Record excerpts Block Start
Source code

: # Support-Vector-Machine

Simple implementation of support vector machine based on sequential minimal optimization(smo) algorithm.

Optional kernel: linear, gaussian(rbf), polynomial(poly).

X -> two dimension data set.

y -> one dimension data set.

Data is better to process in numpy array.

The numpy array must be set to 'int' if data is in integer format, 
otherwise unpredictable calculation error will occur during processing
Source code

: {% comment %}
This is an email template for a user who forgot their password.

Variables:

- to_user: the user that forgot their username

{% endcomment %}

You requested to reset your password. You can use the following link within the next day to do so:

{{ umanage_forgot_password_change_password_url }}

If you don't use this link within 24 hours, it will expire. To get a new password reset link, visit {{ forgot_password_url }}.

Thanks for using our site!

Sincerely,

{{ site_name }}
Record excerpts Block End
> **Assignment**:
Look above for the line that contains "Simple implementation of". Starting there, transcribe every line exactly until you have copied the line that contains "The numpy array".

> **Reply**:
Simple implementation of support vector machine based on sequential minimal optimization(smo) algorithm.

Optional kernel: linear, gaussian(rbf), polynomial(poly).

X -> two dimension data set.

y -> one dimension data set.

Data is better to process in numpy array.

The numpy array must be set to 'int' if data is in integer format, 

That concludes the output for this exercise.